What to produce | Give back the entries below verbatim.

(Items listed in a dataset)
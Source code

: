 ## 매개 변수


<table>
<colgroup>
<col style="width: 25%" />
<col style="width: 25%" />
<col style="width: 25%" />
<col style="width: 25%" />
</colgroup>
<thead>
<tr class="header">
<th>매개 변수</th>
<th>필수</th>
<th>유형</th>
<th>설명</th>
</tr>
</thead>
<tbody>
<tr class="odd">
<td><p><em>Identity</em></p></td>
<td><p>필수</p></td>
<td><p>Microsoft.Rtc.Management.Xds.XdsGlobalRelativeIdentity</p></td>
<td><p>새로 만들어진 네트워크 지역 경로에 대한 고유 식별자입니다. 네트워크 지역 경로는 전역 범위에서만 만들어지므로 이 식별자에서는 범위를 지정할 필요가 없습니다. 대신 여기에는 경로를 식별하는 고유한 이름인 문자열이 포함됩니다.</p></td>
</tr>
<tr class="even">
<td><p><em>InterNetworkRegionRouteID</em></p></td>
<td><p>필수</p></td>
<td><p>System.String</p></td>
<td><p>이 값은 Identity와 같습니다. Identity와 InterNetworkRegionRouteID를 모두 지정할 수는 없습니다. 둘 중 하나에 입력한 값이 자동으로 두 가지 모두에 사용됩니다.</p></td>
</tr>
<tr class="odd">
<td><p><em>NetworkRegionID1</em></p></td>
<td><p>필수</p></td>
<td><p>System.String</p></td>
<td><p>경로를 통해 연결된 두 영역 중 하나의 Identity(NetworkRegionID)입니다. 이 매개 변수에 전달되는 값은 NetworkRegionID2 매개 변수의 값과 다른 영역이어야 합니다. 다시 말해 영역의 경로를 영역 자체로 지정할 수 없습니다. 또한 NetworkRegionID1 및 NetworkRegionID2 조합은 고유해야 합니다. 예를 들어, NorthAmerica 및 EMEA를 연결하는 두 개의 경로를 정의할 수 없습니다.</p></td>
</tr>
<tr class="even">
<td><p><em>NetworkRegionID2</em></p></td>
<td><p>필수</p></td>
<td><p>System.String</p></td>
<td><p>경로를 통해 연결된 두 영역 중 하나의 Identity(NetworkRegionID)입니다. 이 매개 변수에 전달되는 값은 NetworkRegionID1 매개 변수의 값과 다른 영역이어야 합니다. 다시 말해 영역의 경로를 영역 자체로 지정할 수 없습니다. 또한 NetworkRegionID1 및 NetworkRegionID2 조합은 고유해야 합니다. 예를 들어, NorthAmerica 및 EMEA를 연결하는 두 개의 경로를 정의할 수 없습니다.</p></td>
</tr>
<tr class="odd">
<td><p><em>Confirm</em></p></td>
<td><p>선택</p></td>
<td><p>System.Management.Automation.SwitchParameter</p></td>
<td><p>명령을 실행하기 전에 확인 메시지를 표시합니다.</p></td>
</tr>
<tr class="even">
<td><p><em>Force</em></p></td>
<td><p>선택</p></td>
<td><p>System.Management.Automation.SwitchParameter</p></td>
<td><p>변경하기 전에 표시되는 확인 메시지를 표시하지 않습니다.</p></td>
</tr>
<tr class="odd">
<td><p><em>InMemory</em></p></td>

Expected output |
Source code

: ## 매개 변수


<table>
<colgroup>
<col style="width: 25%" />
<col style="width: 25%" />
<col style="width: 25%" />
<col style="width: 25%" />
</colgroup>
<thead>
<tr class="header">
<th>매개 변수</th>
<th>필수</th>
<th>유형</th>
<th>설명</th>
</tr>
</thead>
<tbody>
<tr class="odd">
<td><p><em>Identity</em></p></td>
<td><p>필수</p></td>
<td><p>Microsoft.Rtc.Management.Xds.XdsGlobalRelativeIdentity</p></td>
<td><p>새로 만들어진 네트워크 지역 경로에 대한 고유 식별자입니다. 네트워크 지역 경로는 전역 범위에서만 만들어지므로 이 식별자에서는 범위를 지정할 필요가 없습니다. 대신 여기에는 경로를 식별하는 고유한 이름인 문자열이 포함됩니다.</p></td>
</tr>
<tr class="even">
<td><p><em>InterNetworkRegionRouteID</em></p></td>
<td><p>필수</p></td>
<td><p>System.String</p></td>
<td><p>이 값은 Identity와 같습니다. Identity와 InterNetworkRegionRouteID를 모두 지정할 수는 없습니다. 둘 중 하나에 입력한 값이 자동으로 두 가지 모두에 사용됩니다.</p></td>
</tr>
<tr class="odd">
<td><p><em>NetworkRegionID1</em></p></td>
<td><p>필수</p></td>
<td><p>System.String</p></td>
<td><p>경로를 통해 연결된 두 영역 중 하나의 Identity(NetworkRegionID)입니다. 이 매개 변수에 전달되는 값은 NetworkRegionID2 매개 변수의 값과 다른 영역이어야 합니다. 다시 말해 영역의 경로를 영역 자체로 지정할 수 없습니다. 또한 NetworkRegionID1 및 NetworkRegionID2 조합은 고유해야 합니다. 예를 들어, NorthAmerica 및 EMEA를 연결하는 두 개의 경로를 정의할 수 없습니다.</p></td>
</tr>
<tr class="even">
<td><p><em>NetworkRegionID2</em></p></td>
<td><p>필수</p></td>
<td><p>System.String</p></td>
<td><p>경로를 통해 연결된 두 영역 중 하나의 Identity(NetworkRegionID)입니다. 이 매개 변수에 전달되는 값은 NetworkRegionID1 매개 변수의 값과 다른 영역이어야 합니다. 다시 말해 영역의 경로를 영역 자체로 지정할 수 없습니다. 또한 NetworkRegionID1 및 NetworkRegionID2 조합은 고유해야 합니다. 예를 들어, NorthAmerica 및 EMEA를 연결하는 두 개의 경로를 정의할 수 없습니다.</p></td>
</tr>
<tr class="odd">
<td><p><em>Confirm</em></p></td>
<td><p>선택</p></td>
<td><p>System.Management.Automation.SwitchParameter</p></td>
<td><p>명령을 실행하기 전에 확인 메시지를 표시합니다.</p></td>
</tr>
<tr class="even">
<td><p><em>Force</em></p></td>
<td><p>선택</p></td>
<td><p>System.Management.Automation.SwitchParameter</p></td>
<td><p>변경하기 전에 표시되는 확인 메시지를 표시하지 않습니다.</p></td>
</tr>
<tr class="odd">
<td><p><em>InMemory</em></p></td>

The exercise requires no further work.